**Task statement**
Using the material that follows, output exactly the lines from the one containing "### 品葱用户 **叼盘侠" through the one containing "### 品葱用户 **bbbose** 评论于 2020-09-06", with both ends kept.

########

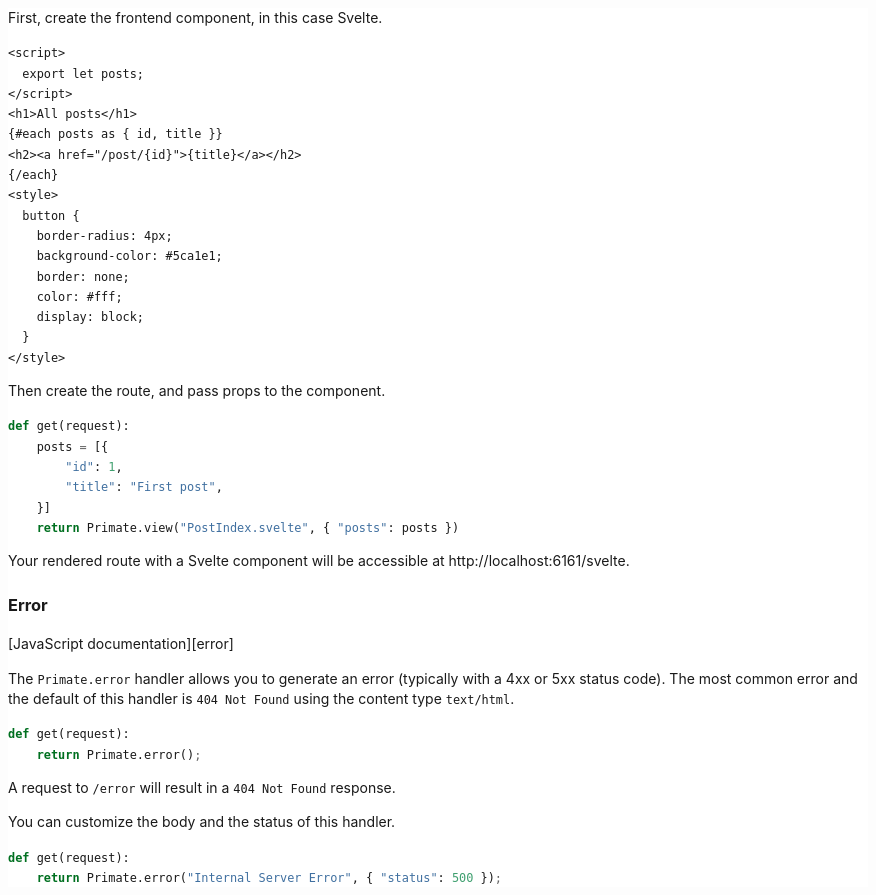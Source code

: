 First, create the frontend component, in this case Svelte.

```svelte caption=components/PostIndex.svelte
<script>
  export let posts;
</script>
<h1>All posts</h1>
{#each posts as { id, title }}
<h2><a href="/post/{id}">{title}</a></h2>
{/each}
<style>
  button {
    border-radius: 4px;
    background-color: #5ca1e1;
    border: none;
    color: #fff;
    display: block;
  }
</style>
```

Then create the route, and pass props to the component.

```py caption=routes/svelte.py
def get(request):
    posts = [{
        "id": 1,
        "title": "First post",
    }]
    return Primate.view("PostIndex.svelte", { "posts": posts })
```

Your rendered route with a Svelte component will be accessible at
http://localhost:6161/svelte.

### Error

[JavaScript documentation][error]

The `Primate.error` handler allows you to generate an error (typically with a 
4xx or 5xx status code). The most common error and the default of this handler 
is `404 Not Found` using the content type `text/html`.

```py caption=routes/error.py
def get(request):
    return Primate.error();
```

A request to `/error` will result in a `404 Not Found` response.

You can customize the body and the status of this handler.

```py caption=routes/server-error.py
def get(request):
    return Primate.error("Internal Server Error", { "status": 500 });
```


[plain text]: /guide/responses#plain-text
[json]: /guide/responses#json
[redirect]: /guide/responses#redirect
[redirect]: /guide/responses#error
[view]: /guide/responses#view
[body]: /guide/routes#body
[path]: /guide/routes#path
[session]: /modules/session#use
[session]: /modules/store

########

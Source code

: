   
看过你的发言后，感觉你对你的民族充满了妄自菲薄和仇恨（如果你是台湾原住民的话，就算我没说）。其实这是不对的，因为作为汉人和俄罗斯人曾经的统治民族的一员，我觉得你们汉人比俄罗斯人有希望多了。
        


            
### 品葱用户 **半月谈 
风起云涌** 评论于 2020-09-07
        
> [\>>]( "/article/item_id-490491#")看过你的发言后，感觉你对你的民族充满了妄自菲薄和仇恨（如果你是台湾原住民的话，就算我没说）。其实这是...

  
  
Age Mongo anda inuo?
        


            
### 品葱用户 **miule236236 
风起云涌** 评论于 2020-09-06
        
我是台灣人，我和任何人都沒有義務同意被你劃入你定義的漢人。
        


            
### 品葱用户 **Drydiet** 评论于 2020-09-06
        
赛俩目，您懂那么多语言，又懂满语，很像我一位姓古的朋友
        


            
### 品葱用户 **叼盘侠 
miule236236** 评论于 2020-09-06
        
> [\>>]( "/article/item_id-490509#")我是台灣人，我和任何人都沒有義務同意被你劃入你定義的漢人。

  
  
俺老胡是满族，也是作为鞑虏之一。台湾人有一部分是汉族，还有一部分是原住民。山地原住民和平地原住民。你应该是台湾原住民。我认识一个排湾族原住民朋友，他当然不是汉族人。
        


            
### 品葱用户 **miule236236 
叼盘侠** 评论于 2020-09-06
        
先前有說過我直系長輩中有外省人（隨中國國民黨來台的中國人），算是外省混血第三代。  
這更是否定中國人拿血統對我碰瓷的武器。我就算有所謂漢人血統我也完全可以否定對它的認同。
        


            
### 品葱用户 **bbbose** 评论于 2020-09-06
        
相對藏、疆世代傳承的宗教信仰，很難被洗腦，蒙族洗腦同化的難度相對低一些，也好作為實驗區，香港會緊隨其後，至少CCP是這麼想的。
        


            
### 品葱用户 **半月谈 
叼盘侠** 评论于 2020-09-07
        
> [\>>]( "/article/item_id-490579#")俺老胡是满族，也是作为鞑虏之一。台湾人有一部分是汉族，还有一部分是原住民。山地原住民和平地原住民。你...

########

**Solution to this task**
### 品葱用户 **叼盘侠 
miule236236** 评论于 2020-09-06
        
> [\>>]( "/article/item_id-490509#")我是台灣人，我和任何人都沒有義務同意被你劃入你定義的漢人。

  
  
俺老胡是满族，也是作为鞑虏之一。台湾人有一部分是汉族，还有一部分是原住民。山地原住民和平地原住民。你应该是台湾原住民。我认识一个排湾族原住民朋友，他当然不是汉族人。
        


            
### 品葱用户 **miule236236 
叼盘侠** 评论于 2020-09-06
        
先前有說過我直系長輩中有外省人（隨中國國民黨來台的中國人），算是外省混血第三代。  
這更是否定中國人拿血統對我碰瓷的武器。我就算有所謂漢人血統我也完全可以否定對它的認同。
        


            
### 品葱用户 **bbbose** 评论于 2020-09-06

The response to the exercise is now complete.